● Source material
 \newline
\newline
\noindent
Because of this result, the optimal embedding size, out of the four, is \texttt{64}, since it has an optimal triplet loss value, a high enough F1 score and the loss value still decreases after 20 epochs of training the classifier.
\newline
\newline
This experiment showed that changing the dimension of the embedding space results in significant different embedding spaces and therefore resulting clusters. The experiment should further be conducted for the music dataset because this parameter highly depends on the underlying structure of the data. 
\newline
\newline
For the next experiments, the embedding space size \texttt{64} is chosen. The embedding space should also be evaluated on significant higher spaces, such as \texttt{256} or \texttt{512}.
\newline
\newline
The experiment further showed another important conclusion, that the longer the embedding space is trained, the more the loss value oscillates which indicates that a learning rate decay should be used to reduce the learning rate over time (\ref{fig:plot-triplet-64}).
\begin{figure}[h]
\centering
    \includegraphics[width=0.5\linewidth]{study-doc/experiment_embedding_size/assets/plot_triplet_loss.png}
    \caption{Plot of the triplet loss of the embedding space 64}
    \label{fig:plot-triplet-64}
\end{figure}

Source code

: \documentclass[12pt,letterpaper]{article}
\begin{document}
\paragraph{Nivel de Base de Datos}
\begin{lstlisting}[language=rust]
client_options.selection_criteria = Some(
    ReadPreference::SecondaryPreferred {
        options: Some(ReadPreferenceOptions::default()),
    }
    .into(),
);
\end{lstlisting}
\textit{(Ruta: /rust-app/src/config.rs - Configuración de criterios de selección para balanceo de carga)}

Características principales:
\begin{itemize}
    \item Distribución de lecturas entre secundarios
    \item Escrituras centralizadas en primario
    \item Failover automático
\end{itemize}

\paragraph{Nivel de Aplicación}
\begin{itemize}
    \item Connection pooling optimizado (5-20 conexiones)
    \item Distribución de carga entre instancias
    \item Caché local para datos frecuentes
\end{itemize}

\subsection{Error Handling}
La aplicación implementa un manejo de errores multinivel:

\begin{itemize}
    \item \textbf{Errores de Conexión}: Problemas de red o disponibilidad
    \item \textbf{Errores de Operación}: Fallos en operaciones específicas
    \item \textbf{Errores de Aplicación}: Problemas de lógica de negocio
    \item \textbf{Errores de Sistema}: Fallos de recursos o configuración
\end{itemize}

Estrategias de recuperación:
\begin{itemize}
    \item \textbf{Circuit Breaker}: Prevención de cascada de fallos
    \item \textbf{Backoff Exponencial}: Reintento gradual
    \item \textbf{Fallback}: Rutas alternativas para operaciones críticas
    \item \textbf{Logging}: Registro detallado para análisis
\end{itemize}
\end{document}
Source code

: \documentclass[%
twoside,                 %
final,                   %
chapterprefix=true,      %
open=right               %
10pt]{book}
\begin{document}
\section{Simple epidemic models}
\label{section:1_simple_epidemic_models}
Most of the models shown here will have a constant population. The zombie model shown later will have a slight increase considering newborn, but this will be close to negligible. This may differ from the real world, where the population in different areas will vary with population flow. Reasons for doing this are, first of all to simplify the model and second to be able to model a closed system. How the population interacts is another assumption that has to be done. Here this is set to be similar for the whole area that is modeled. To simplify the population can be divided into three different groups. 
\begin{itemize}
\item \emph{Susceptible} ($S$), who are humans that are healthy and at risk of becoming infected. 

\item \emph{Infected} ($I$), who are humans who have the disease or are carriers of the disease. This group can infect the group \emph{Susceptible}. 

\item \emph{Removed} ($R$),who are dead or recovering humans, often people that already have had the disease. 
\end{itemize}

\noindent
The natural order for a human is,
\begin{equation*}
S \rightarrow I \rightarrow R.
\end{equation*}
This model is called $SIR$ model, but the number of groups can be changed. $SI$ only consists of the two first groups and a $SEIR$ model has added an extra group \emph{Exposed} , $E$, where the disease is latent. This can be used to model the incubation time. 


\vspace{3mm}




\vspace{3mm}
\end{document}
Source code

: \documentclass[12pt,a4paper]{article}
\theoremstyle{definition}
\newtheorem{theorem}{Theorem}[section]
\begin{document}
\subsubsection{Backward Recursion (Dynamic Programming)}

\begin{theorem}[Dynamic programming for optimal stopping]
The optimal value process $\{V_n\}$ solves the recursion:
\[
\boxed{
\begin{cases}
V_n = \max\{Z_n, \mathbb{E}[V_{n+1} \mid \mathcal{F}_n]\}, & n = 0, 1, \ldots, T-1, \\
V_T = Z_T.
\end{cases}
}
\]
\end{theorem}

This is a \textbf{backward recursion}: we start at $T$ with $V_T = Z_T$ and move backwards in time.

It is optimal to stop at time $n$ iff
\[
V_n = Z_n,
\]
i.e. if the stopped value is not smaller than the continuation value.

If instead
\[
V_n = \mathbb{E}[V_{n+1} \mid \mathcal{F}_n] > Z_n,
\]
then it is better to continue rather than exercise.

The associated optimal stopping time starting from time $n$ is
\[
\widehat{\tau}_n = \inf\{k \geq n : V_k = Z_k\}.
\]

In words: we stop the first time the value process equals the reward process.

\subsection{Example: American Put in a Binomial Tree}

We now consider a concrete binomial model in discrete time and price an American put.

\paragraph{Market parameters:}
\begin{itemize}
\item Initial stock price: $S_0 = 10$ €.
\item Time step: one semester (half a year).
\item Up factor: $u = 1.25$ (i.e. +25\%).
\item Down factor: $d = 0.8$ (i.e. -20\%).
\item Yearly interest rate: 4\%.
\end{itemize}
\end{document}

● Goal of the exercise
Quote the whole listing above, leaving nothing out.

● Task response
 \newline
\newline
\noindent
Because of this result, the optimal embedding size, out of the four, is \texttt{64}, since it has an optimal triplet loss value, a high enough F1 score and the loss value still decreases after 20 epochs of training the classifier.
\newline
\newline
This experiment showed that changing the dimension of the embedding space results in significant different embedding spaces and therefore resulting clusters. The experiment should further be conducted for the music dataset because this parameter highly depends on the underlying structure of the data. 
\newline
\newline
For the next experiments, the embedding space size \texttt{64} is chosen. The embedding space should also be evaluated on significant higher spaces, such as \texttt{256} or \texttt{512}.
\newline
\newline
The experiment further showed another important conclusion, that the longer the embedding space is trained, the more the loss value oscillates which indicates that a learning rate decay should be used to reduce the learning rate over time (\ref{fig:plot-triplet-64}).
\begin{figure}[h]
\centering
    \includegraphics[width=0.5\linewidth]{study-doc/experiment_embedding_size/assets/plot_triplet_loss.png}
    \caption{Plot of the triplet loss of the embedding space 64}
    \label{fig:plot-triplet-64}
\end{figure}

Source code

: \documentclass[12pt,letterpaper]{article}
\begin{document}
\paragraph{Nivel de Base de Datos}
\begin{lstlisting}[language=rust]
client_options.selection_criteria = Some(
    ReadPreference::SecondaryPreferred {
        options: Some(ReadPreferenceOptions::default()),
    }
    .into(),
);
\end{lstlisting}
\textit{(Ruta: /rust-app/src/config.rs - Configuración de criterios de selección para balanceo de carga)}

Características principales:
\begin{itemize}
    \item Distribución de lecturas entre secundarios
    \item Escrituras centralizadas en primario
    \item Failover automático
\end{itemize}

\paragraph{Nivel de Aplicación}
\begin{itemize}
    \item Connection pooling optimizado (5-20 conexiones)
    \item Distribución de carga entre instancias
    \item Caché local para datos frecuentes
\end{itemize}

\subsection{Error Handling}
La aplicación implementa un manejo de errores multinivel:

\begin{itemize}
    \item \textbf{Errores de Conexión}: Problemas de red o disponibilidad
    \item \textbf{Errores de Operación}: Fallos en operaciones específicas
    \item \textbf{Errores de Aplicación}: Problemas de lógica de negocio
    \item \textbf{Errores de Sistema}: Fallos de recursos o configuración
\end{itemize}

Estrategias de recuperación:
\begin{itemize}
    \item \textbf{Circuit Breaker}: Prevención de cascada de fallos
    \item \textbf{Backoff Exponencial}: Reintento gradual
    \item \textbf{Fallback}: Rutas alternativas para operaciones críticas
    \item \textbf{Logging}: Registro detallado para análisis
\end{itemize}
\end{document}
Source code

: \documentclass[%
twoside,                 %
final,                   %
chapterprefix=true,      %
open=right               %
10pt]{book}
\begin{document}
\section{Simple epidemic models}
\label{section:1_simple_epidemic_models}
Most of the models shown here will have a constant population. The zombie model shown later will have a slight increase considering newborn, but this will be close to negligible. This may differ from the real world, where the population in different areas will vary with population flow. Reasons for doing this are, first of all to simplify the model and second to be able to model a closed system. How the population interacts is another assumption that has to be done. Here this is set to be similar for the whole area that is modeled. To simplify the population can be divided into three different groups. 
\begin{itemize}
\item \emph{Susceptible} ($S$), who are humans that are healthy and at risk of becoming infected. 

\item \emph{Infected} ($I$), who are humans who have the disease or are carriers of the disease. This group can infect the group \emph{Susceptible}. 

\item \emph{Removed} ($R$),who are dead or recovering humans, often people that already have had the disease. 
\end{itemize}

\noindent
The natural order for a human is,
\begin{equation*}
S \rightarrow I \rightarrow R.
\end{equation*}
This model is called $SIR$ model, but the number of groups can be changed. $SI$ only consists of the two first groups and a $SEIR$ model has added an extra group \emph{Exposed} , $E$, where the disease is latent. This can be used to model the incubation time. 


\vspace{3mm}




\vspace{3mm}
\end{document}
Source code

: \documentclass[12pt,a4paper]{article}
\theoremstyle{definition}
\newtheorem{theorem}{Theorem}[section]
\begin{document}
\subsubsection{Backward Recursion (Dynamic Programming)}

\begin{theorem}[Dynamic programming for optimal stopping]
The optimal value process $\{V_n\}$ solves the recursion:
\[
\boxed{
\begin{cases}
V_n = \max\{Z_n, \mathbb{E}[V_{n+1} \mid \mathcal{F}_n]\}, & n = 0, 1, \ldots, T-1, \\
V_T = Z_T.
\end{cases}
}
\]
\end{theorem}

This is a \textbf{backward recursion}: we start at $T$ with $V_T = Z_T$ and move backwards in time.

It is optimal to stop at time $n$ iff
\[
V_n = Z_n,
\]
i.e. if the stopped value is not smaller than the continuation value.

If instead
\[
V_n = \mathbb{E}[V_{n+1} \mid \mathcal{F}_n] > Z_n,
\]
then it is better to continue rather than exercise.

The associated optimal stopping time starting from time $n$ is
\[
\widehat{\tau}_n = \inf\{k \geq n : V_k = Z_k\}.
\]

In words: we stop the first time the value process equals the reward process.

\subsection{Example: American Put in a Binomial Tree}

We now consider a concrete binomial model in discrete time and price an American put.

\paragraph{Market parameters:}
\begin{itemize}
\item Initial stock price: $S_0 = 10$ €.
\item Time step: one semester (half a year).
\item Up factor: $u = 1.25$ (i.e. +25\%).
\item Down factor: $d = 0.8$ (i.e. -20\%).
\item Yearly interest rate: 4\%.
\end{itemize}
\end{document}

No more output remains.